Origine et histoire de la Cathédrale Sainte-Eulalie-et-Sainte-Julie
La cathédrale Sainte-Julie-et-Sainte-Eulalie d'Elne, siège de l'évêque du diocèse couvrant le Roussillon, le Vallespir et le Conflent, fut fondée en 571 sous les Wisigoths. Elle domine la ville depuis une éminence, symbole de son importance historique. Construite aux XIe et XIIe siècles, elle incarne l'art roman catalan, avec des influences gothiques ultérieures. Le cloître fut classé monument historique dès 1840, suivi de l'église en 1875.
Les origines de l'évêché remontent à 571, lorsque les Wisigoths, succédant aux Romains, créèrent ce diocèse pour structurer la région après les invasions.

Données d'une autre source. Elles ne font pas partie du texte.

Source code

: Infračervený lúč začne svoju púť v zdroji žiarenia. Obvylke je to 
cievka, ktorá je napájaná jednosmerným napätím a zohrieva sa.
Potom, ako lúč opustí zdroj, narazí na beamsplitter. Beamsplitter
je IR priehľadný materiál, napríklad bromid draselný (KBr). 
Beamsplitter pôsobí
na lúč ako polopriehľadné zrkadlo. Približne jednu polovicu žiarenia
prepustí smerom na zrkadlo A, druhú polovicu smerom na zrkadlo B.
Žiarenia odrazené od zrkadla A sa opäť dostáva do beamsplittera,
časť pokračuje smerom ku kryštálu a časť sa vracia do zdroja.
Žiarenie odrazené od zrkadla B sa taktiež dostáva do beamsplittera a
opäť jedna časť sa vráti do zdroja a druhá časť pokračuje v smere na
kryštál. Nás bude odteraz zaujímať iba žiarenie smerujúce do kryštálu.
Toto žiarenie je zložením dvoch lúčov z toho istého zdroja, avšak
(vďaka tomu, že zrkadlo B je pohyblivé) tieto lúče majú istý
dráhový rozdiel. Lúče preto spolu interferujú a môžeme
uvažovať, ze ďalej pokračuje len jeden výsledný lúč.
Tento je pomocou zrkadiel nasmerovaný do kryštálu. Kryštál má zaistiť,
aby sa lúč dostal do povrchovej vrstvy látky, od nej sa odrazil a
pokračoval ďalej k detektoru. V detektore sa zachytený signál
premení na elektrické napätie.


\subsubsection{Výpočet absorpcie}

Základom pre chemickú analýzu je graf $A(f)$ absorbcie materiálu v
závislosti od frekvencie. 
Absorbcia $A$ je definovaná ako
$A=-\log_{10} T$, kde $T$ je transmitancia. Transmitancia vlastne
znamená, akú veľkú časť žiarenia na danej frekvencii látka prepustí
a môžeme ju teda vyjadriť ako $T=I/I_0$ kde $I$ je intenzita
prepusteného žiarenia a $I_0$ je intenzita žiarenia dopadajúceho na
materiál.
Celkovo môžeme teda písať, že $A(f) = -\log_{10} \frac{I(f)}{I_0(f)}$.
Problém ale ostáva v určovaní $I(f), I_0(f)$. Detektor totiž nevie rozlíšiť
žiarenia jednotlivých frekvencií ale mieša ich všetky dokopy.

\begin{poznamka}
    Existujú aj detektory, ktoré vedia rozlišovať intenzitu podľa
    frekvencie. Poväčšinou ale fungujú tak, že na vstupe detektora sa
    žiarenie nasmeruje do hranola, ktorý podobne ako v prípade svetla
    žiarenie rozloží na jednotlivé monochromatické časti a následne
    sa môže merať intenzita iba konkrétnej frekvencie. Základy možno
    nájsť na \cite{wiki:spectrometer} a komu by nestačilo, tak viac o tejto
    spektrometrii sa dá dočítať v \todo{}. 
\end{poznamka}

Elne, seule cité suffisamment importante, devint le siège épiscopal du Roussillon. Après la reconquête carolingienne au VIIIe siècle, le comté passa sous influence catalane au XIIe siècle. Des fouilles récentes (2018-2019) ont révélé des vestiges de la cathédrale primitive du VIe siècle sous la place des Garaffes, inscrits en 2023.
La construction de l'édifice actuel débuta au XIe siècle, avec des dons attestés en 1042 et 1057. L'autel majeur fut consacré en 1069, mais les travaux se poursuivirent jusqu'au XIIe siècle, voire au XIIIe. La tour-clocher, datée du XIe siècle, porte des traces de l'incendie de 1285 lors de la prise d'Elne par Philippe III le Hardi. Le portail ouest en marbre, endommagé par le feu, témoigne de cet épisode violent.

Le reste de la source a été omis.